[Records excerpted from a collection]
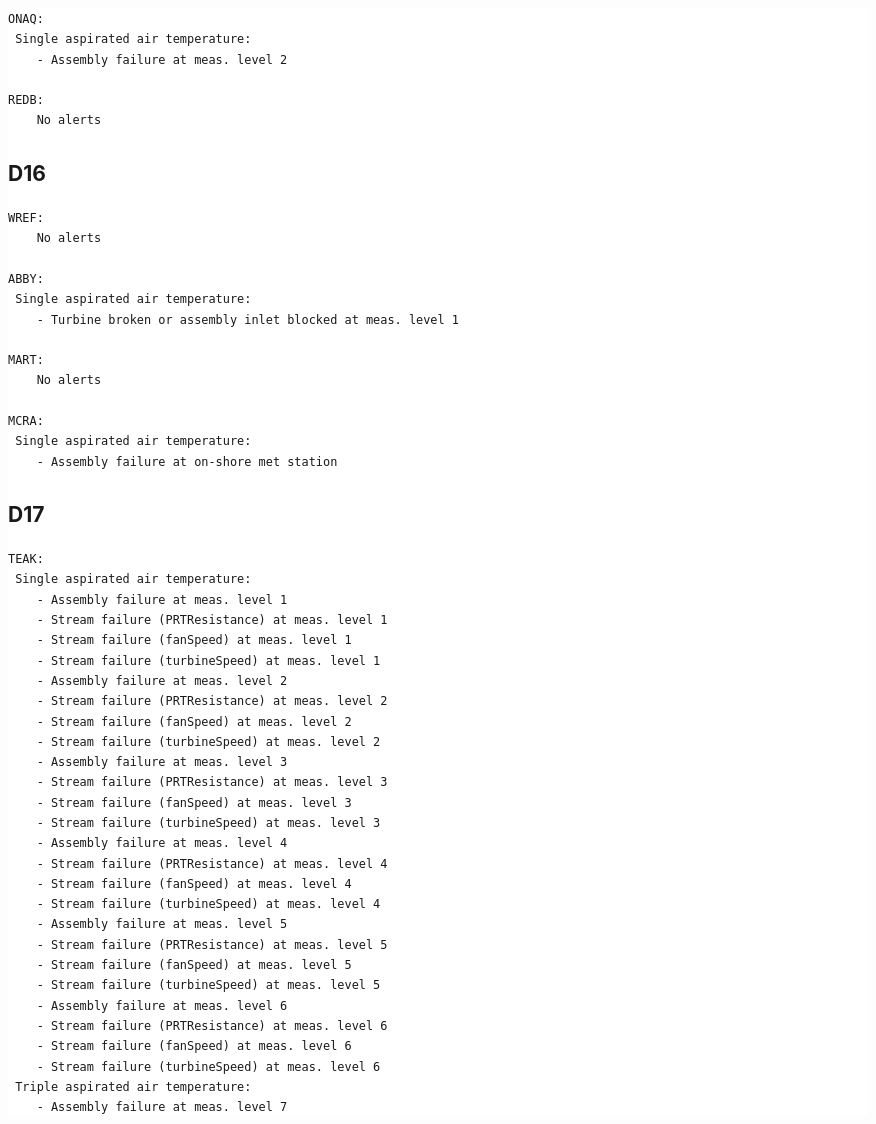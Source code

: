 	ONAQ:
	 Single aspirated air temperature:
		- Assembly failure at meas. level 2

	REDB:
		No alerts

## D16

	WREF:
		No alerts

	ABBY:
	 Single aspirated air temperature:
		- Turbine broken or assembly inlet blocked at meas. level 1

	MART:
		No alerts

	MCRA:
	 Single aspirated air temperature:
		- Assembly failure at on-shore met station

## D17

	TEAK:
	 Single aspirated air temperature:
		- Assembly failure at meas. level 1
		- Stream failure (PRTResistance) at meas. level 1
		- Stream failure (fanSpeed) at meas. level 1
		- Stream failure (turbineSpeed) at meas. level 1
		- Assembly failure at meas. level 2
		- Stream failure (PRTResistance) at meas. level 2
		- Stream failure (fanSpeed) at meas. level 2
		- Stream failure (turbineSpeed) at meas. level 2
		- Assembly failure at meas. level 3
		- Stream failure (PRTResistance) at meas. level 3
		- Stream failure (fanSpeed) at meas. level 3
		- Stream failure (turbineSpeed) at meas. level 3
		- Assembly failure at meas. level 4
		- Stream failure (PRTResistance) at meas. level 4
		- Stream failure (fanSpeed) at meas. level 4
		- Stream failure (turbineSpeed) at meas. level 4
		- Assembly failure at meas. level 5
		- Stream failure (PRTResistance) at meas. level 5
		- Stream failure (fanSpeed) at meas. level 5
		- Stream failure (turbineSpeed) at meas. level 5
		- Assembly failure at meas. level 6
		- Stream failure (PRTResistance) at meas. level 6
		- Stream failure (fanSpeed) at meas. level 6
		- Stream failure (turbineSpeed) at meas. level 6
	 Triple aspirated air temperature:
		- Assembly failure at meas. level 7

Exercise directions: Word for word, give the entries back in full; the pictures do not belong in the copy.

Output for this exercise:
Source code

: 	ONAQ:
	 Single aspirated air temperature:
		- Assembly failure at meas. level 2

	REDB:
		No alerts

## D16

	WREF:
		No alerts

	ABBY:
	 Single aspirated air temperature:
		- Turbine broken or assembly inlet blocked at meas. level 1

	MART:
		No alerts

	MCRA:
	 Single aspirated air temperature:
		- Assembly failure at on-shore met station

## D17

	TEAK:
	 Single aspirated air temperature:
		- Assembly failure at meas. level 1
		- Stream failure (PRTResistance) at meas. level 1
		- Stream failure (fanSpeed) at meas. level 1
		- Stream failure (turbineSpeed) at meas. level 1
		- Assembly failure at meas. level 2
		- Stream failure (PRTResistance) at meas. level 2
		- Stream failure (fanSpeed) at meas. level 2
		- Stream failure (turbineSpeed) at meas. level 2
		- Assembly failure at meas. level 3
		- Stream failure (PRTResistance) at meas. level 3
		- Stream failure (fanSpeed) at meas. level 3
		- Stream failure (turbineSpeed) at meas. level 3
		- Assembly failure at meas. level 4
		- Stream failure (PRTResistance) at meas. level 4
		- Stream failure (fanSpeed) at meas. level 4
		- Stream failure (turbineSpeed) at meas. level 4
		- Assembly failure at meas. level 5
		- Stream failure (PRTResistance) at meas. level 5
		- Stream failure (fanSpeed) at meas. level 5
		- Stream failure (turbineSpeed) at meas. level 5
		- Assembly failure at meas. level 6
		- Stream failure (PRTResistance) at meas. level 6
		- Stream failure (fanSpeed) at meas. level 6
		- Stream failure (turbineSpeed) at meas. level 6
	 Triple aspirated air temperature:
		- Assembly failure at meas. level 7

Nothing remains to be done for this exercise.